WHAT IS EXPECTED: Return all the lines below in which the string "Updated" appears.

=== Begin Enclosure ===

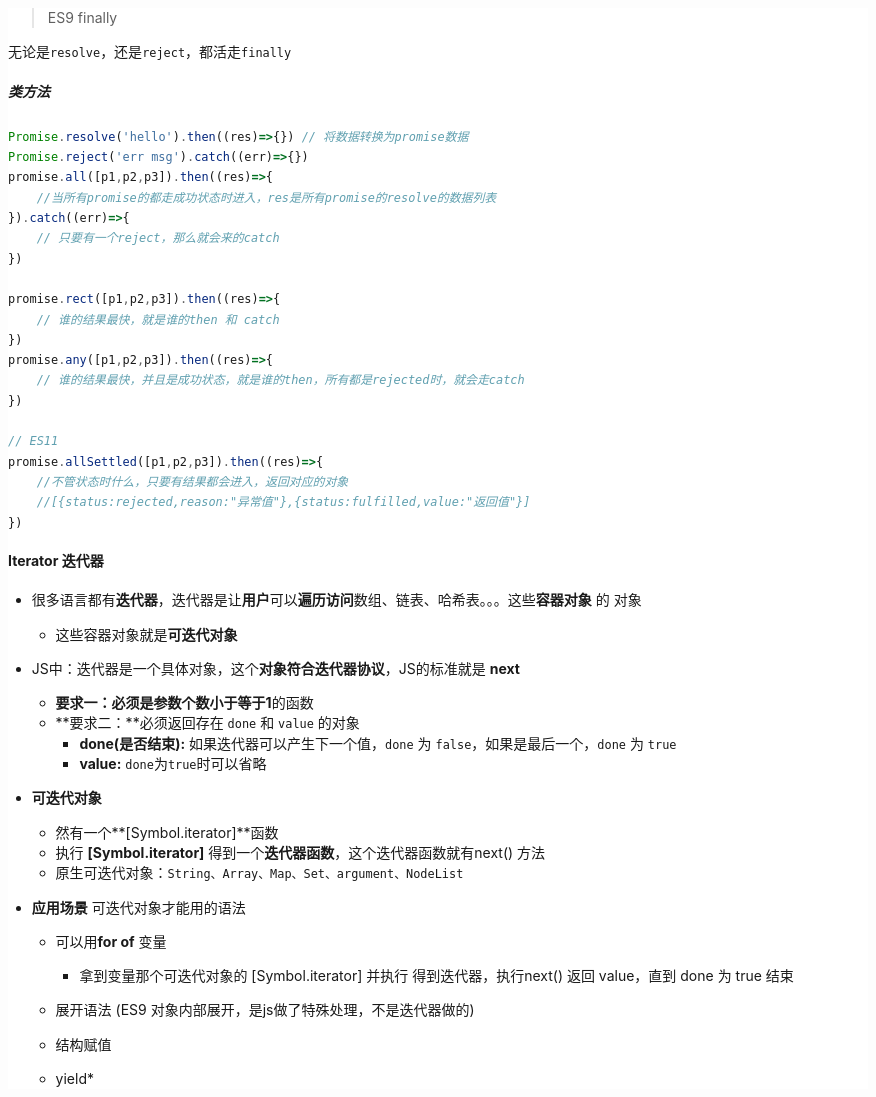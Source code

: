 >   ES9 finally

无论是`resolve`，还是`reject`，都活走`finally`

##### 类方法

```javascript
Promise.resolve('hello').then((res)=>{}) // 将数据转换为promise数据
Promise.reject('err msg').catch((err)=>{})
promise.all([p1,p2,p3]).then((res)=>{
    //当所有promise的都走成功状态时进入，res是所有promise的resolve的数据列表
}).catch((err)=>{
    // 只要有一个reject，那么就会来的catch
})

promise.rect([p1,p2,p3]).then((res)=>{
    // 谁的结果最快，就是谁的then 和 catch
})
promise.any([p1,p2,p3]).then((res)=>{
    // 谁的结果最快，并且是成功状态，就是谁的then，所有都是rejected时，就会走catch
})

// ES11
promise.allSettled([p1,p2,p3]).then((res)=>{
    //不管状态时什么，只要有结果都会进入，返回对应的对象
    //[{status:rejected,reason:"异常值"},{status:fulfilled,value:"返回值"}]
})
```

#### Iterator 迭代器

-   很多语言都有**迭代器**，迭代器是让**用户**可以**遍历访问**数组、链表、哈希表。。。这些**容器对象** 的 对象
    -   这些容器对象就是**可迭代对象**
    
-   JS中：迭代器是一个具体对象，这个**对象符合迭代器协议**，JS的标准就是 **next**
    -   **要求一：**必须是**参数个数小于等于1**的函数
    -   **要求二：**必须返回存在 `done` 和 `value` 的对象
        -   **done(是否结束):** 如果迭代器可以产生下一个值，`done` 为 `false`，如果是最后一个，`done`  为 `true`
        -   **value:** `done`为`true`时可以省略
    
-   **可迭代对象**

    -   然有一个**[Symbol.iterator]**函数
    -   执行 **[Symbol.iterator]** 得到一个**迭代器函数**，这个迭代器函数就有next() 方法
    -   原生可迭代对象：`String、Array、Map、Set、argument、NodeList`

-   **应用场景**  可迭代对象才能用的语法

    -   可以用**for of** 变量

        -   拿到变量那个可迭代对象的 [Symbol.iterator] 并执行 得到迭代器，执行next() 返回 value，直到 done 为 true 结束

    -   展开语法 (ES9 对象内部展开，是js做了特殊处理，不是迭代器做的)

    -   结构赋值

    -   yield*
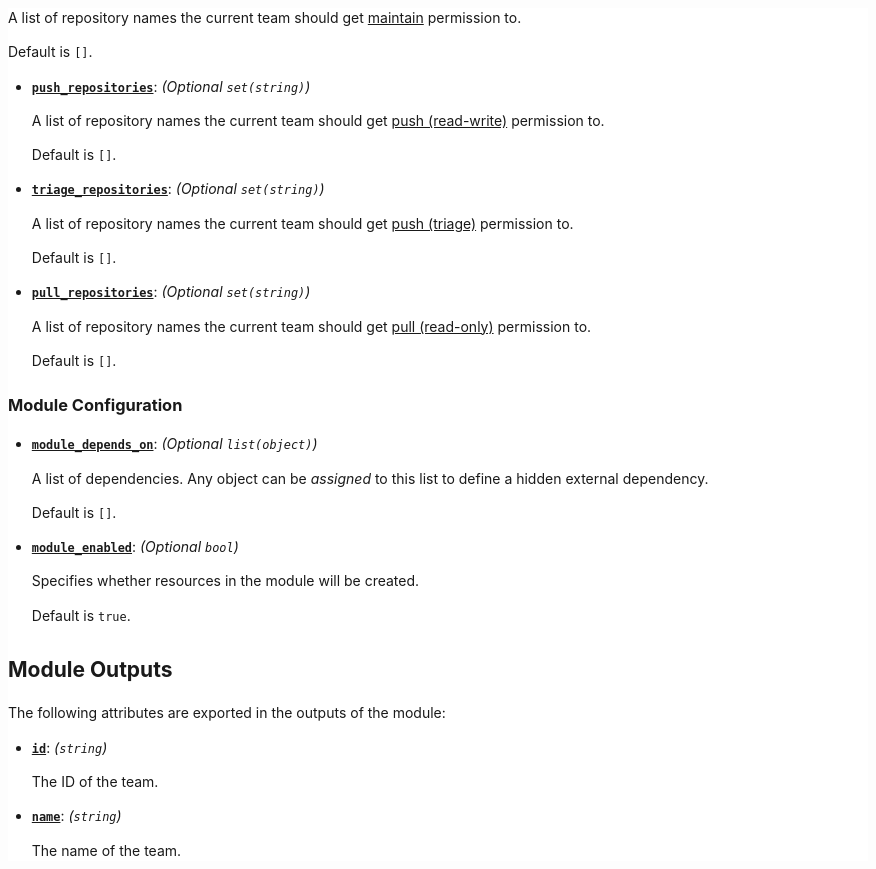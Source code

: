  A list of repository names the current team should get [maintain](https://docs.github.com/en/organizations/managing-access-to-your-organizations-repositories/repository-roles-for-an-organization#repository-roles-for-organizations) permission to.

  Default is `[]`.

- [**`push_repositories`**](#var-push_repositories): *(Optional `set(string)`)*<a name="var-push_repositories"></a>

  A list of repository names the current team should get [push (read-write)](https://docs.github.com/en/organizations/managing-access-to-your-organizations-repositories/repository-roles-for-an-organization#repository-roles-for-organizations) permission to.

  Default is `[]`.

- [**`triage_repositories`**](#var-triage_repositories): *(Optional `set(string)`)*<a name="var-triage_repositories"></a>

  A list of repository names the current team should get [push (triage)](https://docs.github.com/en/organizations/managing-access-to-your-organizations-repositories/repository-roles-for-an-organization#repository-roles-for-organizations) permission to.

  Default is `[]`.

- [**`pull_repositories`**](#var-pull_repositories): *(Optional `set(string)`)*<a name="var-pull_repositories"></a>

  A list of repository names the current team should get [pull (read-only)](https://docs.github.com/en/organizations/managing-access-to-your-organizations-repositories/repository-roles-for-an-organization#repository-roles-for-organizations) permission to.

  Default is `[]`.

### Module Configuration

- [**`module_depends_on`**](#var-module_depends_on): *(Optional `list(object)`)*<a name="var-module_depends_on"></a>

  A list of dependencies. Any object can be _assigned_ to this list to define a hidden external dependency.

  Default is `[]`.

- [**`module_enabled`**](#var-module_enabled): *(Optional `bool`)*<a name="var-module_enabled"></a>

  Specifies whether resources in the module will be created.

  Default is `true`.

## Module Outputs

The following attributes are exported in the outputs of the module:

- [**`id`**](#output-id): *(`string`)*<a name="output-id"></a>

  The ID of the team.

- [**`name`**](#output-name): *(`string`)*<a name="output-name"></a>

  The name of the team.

=== End Enclosure ===
=== Begin Enclosure ===

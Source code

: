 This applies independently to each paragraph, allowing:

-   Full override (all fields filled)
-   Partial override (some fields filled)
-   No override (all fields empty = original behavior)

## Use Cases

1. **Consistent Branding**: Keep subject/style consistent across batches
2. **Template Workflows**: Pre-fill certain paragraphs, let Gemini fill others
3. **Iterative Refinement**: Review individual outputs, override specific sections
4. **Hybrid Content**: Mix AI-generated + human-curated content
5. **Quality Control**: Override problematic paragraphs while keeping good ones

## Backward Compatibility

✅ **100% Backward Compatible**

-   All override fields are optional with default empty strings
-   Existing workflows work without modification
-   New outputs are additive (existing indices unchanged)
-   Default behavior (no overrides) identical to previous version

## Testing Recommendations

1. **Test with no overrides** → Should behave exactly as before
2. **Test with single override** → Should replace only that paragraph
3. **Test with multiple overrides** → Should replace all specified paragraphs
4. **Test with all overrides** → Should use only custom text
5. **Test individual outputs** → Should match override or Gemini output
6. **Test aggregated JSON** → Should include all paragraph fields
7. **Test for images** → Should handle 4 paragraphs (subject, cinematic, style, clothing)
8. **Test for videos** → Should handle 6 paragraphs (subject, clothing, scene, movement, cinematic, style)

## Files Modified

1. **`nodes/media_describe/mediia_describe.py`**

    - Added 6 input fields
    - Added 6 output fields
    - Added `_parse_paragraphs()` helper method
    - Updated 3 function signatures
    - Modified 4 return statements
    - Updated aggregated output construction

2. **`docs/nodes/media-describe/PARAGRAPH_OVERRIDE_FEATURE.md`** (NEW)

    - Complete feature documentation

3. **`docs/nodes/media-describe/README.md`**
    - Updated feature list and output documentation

=== End Enclosure ===

ANSWER FOR THIS EXERCISE:
    - Updated 3 function signatures
    - Updated aggregated output construction
    - Updated feature list and output documentation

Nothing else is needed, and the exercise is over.